Prodi - come sanno in altre parti del mondo - non è un nemico del mercato. Crede in una certa armonia tra capitalismo, legalità e interventi sociali come quelli che hanno ispirato l’America di Roosevelt, di Kennedy, di Carter, di Clinton (il Presidente che da un lato ha tentato in tutti i modi di correggere la grave ingiustizia sanitaria e dall’altro ha dato al suo Paese il benessere che George Bush e i suoi neo-conservatori hanno dissipato).
3. Però non basta. È inutile fare carinerie. Senti in te «la spinta riformista» (citiamo testualmente) o «stai rafforzando l’ala più radicale»? La risposta è dura e immediata, dettata dal realismo, non dalla cattiveria. Prodi è radicale. Qui, ovviamente, radicale significa più a sinistra. Così a sinistra da non poterlo collocare neppure in area Bertinotti.
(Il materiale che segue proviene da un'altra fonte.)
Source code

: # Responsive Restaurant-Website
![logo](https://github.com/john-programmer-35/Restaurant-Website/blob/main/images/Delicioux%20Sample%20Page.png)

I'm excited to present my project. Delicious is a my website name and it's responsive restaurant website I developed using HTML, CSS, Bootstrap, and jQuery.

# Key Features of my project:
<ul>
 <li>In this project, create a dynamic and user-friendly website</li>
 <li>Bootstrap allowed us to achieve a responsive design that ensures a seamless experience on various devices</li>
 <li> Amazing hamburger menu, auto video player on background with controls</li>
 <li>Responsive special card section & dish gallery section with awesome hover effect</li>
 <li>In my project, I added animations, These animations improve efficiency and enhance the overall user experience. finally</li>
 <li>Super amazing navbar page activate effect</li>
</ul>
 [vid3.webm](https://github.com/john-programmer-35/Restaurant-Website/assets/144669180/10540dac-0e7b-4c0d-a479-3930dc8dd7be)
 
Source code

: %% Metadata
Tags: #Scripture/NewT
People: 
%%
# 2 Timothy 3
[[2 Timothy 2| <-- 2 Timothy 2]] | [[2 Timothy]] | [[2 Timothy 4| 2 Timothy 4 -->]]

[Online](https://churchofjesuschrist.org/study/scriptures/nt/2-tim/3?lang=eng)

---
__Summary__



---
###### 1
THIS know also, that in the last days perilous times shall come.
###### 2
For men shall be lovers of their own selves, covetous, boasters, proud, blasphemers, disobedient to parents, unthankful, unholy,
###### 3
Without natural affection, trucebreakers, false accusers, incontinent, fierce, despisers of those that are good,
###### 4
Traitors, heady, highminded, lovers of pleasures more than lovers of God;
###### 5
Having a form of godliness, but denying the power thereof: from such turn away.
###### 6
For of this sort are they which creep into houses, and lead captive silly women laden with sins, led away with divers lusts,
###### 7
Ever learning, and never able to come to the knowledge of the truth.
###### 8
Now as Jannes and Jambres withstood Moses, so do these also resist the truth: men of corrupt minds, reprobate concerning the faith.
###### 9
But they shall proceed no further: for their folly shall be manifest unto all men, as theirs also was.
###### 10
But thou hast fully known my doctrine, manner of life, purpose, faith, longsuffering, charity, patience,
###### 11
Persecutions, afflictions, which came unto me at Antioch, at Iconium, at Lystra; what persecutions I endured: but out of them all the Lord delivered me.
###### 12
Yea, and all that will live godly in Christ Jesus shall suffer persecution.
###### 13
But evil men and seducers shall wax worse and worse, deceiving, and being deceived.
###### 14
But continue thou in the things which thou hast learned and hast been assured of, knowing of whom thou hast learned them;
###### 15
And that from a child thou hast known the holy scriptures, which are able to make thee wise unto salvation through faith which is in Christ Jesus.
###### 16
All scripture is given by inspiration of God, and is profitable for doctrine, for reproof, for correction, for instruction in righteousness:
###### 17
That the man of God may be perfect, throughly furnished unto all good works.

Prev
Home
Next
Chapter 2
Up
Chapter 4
E certamente da non poterlo presentare nei salotti accanto a Consolo (quello di Telekom Serbia) o al pacato Giovanardi. Ma cosa significa, in questo contesto, sinistra?
4. La risposta viene alla fine, in due paragrafi. Nel primo si dice di Prodi, come estrema ragione di discredito, che vuole «andare in giro per un anno ad ascoltare il Paese». L’ipotesi è indicata come il colmo. E infatti l’articolista - che è il direttore del giornale e dunque particolarmente credibile - ci dice che, a questo punto, «sia i federatori che gli innovatori hanno dubbi sulla leadership di Prodi».
Noi non sappiamo con quali innovatori sia in contatto Il Riformista che - nella migliore tradizione americana - protegge le sue fonti. Siamo maliziosi se vediamo affiorare in questi innovatori anonimi l’incubo malevolo dei girotondi, l’odiosità dei cittadini auto-convocati, l’insopportabile pretesa dei non addetti ai lavori di interferire con la politica?
5. Forse fa luce il sarcastico riferimento alla mancanza di legami partitici di Prodi, quando l’articolista si chiede: «dove eserciterà la sua leadership Prodi? A Porta a porta, nel pastone quotidiano di Pionati?». Infatti a Porta a porta e nel pastone di Pionati entrano solo coloro che hanno un saldo raccordo con i partiti e che direttamente li rappresentano.
Nel mondo degli innovatori emerge una curiosa unità di misura. A che distanza sei da un rapporto di organicità e disciplina con un partito? Su quella distanza - e non sul vecchio asse destra-sinistra - si misura il radicalismo. Se è così, per Prodi e per alcuni di noi butta male.
Sono una banda di Tafazzi. Tanto oramai ho deciso che non voterò perchè emigro.
Da un paio di giorni mi sono avvicinato al riformista alla ricerca di un quitidiano con delle idee, ma purtroppo sembra...faticoso e farraginoso.
Dov'è un Indipendente (del compianto Giordano Bruno Guerri non la nuova versione apologetica) della sinistra?? (se esiste).
L'Unità di Furio Colombo e Antonio Padellaro ha idee, cultura, indipendenza, grinta da vendere. Basta saper andare oltre quello che dice la propaganda ddi regime (ci metto anche il Riformista e i suoi sponsor politici, nella "propaganda di regime").